GOAL OF THE EXERCISE: What follows is a set of records; copy all of it exactly.

RAW DATA:

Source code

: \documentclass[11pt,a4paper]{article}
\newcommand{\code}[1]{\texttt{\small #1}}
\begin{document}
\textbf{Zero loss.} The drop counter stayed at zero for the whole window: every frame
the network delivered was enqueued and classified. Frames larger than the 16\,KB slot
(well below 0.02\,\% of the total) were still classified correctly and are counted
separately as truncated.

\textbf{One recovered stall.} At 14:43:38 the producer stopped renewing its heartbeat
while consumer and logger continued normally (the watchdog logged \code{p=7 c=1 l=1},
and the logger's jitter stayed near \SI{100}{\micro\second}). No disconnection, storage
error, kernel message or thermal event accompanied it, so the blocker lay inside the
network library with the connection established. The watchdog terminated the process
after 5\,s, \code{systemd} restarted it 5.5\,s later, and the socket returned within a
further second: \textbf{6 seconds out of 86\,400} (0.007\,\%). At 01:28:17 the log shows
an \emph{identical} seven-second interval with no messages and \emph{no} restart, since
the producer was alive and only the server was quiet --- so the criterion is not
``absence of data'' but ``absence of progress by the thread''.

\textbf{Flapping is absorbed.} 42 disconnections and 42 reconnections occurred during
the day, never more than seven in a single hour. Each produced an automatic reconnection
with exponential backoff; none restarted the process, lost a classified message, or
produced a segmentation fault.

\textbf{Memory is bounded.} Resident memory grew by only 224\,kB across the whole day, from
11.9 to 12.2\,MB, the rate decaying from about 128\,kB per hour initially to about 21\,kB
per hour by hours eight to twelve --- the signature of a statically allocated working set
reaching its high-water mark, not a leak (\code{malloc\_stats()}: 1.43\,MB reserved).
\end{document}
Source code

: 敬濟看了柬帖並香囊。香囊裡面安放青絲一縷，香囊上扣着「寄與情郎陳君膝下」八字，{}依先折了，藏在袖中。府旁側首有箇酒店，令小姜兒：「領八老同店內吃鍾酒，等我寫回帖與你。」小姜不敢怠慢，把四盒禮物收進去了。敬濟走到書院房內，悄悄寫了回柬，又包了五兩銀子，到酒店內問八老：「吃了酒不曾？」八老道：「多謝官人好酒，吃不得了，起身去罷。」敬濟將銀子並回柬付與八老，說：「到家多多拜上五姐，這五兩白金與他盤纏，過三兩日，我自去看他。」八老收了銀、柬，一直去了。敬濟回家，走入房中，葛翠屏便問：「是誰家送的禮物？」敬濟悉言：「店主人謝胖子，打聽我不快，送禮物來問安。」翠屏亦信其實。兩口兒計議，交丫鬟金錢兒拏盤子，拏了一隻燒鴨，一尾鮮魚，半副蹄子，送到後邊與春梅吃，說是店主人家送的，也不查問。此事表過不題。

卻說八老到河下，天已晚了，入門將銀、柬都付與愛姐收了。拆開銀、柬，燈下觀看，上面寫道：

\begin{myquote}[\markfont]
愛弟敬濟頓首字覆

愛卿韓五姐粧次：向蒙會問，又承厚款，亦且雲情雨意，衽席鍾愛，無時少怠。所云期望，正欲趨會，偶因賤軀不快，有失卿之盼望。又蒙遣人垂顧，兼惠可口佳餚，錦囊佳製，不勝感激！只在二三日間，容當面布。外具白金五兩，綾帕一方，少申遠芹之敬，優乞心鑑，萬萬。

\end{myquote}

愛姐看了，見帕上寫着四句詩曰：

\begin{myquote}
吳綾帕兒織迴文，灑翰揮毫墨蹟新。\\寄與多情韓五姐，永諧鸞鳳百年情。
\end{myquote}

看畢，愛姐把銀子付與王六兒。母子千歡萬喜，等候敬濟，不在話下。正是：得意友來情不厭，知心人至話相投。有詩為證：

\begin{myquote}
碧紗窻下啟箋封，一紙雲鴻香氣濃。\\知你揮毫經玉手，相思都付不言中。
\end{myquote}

RESPONSE TO THIS TASK:
Source code

: \documentclass[11pt,a4paper]{article}
\newcommand{\code}[1]{\texttt{\small #1}}
\begin{document}
\textbf{Zero loss.} The drop counter stayed at zero for the whole window: every frame
the network delivered was enqueued and classified. Frames larger than the 16\,KB slot
(well below 0.02\,\% of the total) were still classified correctly and are counted
separately as truncated.

\textbf{One recovered stall.} At 14:43:38 the producer stopped renewing its heartbeat
while consumer and logger continued normally (the watchdog logged \code{p=7 c=1 l=1},
and the logger's jitter stayed near \SI{100}{\micro\second}). No disconnection, storage
error, kernel message or thermal event accompanied it, so the blocker lay inside the
network library with the connection established. The watchdog terminated the process
after 5\,s, \code{systemd} restarted it 5.5\,s later, and the socket returned within a
further second: \textbf{6 seconds out of 86\,400} (0.007\,\%). At 01:28:17 the log shows
an \emph{identical} seven-second interval with no messages and \emph{no} restart, since
the producer was alive and only the server was quiet --- so the criterion is not
``absence of data'' but ``absence of progress by the thread''.

\textbf{Flapping is absorbed.} 42 disconnections and 42 reconnections occurred during
the day, never more than seven in a single hour. Each produced an automatic reconnection
with exponential backoff; none restarted the process, lost a classified message, or
produced a segmentation fault.

\textbf{Memory is bounded.} Resident memory grew by only 224\,kB across the whole day, from
11.9 to 12.2\,MB, the rate decaying from about 128\,kB per hour initially to about 21\,kB
per hour by hours eight to twelve --- the signature of a statically allocated working set
reaching its high-water mark, not a leak (\code{malloc\_stats()}: 1.43\,MB reserved).
\end{document}
Source code

: 敬濟看了柬帖並香囊。香囊裡面安放青絲一縷，香囊上扣着「寄與情郎陳君膝下」八字，{}依先折了，藏在袖中。府旁側首有箇酒店，令小姜兒：「領八老同店內吃鍾酒，等我寫回帖與你。」小姜不敢怠慢，把四盒禮物收進去了。敬濟走到書院房內，悄悄寫了回柬，又包了五兩銀子，到酒店內問八老：「吃了酒不曾？」八老道：「多謝官人好酒，吃不得了，起身去罷。」敬濟將銀子並回柬付與八老，說：「到家多多拜上五姐，這五兩白金與他盤纏，過三兩日，我自去看他。」八老收了銀、柬，一直去了。敬濟回家，走入房中，葛翠屏便問：「是誰家送的禮物？」敬濟悉言：「店主人謝胖子，打聽我不快，送禮物來問安。」翠屏亦信其實。兩口兒計議，交丫鬟金錢兒拏盤子，拏了一隻燒鴨，一尾鮮魚，半副蹄子，送到後邊與春梅吃，說是店主人家送的，也不查問。此事表過不題。

卻說八老到河下，天已晚了，入門將銀、柬都付與愛姐收了。拆開銀、柬，燈下觀看，上面寫道：

\begin{myquote}[\markfont]
愛弟敬濟頓首字覆

愛卿韓五姐粧次：向蒙會問，又承厚款，亦且雲情雨意，衽席鍾愛，無時少怠。所云期望，正欲趨會，偶因賤軀不快，有失卿之盼望。又蒙遣人垂顧，兼惠可口佳餚，錦囊佳製，不勝感激！只在二三日間，容當面布。外具白金五兩，綾帕一方，少申遠芹之敬，優乞心鑑，萬萬。

\end{myquote}

愛姐看了，見帕上寫着四句詩曰：

\begin{myquote}
吳綾帕兒織迴文，灑翰揮毫墨蹟新。\\寄與多情韓五姐，永諧鸞鳳百年情。
\end{myquote}

看畢，愛姐把銀子付與王六兒。母子千歡萬喜，等候敬濟，不在話下。正是：得意友來情不厭，知心人至話相投。有詩為證：

\begin{myquote}
碧紗窻下啟箋封，一紙雲鴻香氣濃。\\知你揮毫經玉手，相思都付不言中。
\end{myquote}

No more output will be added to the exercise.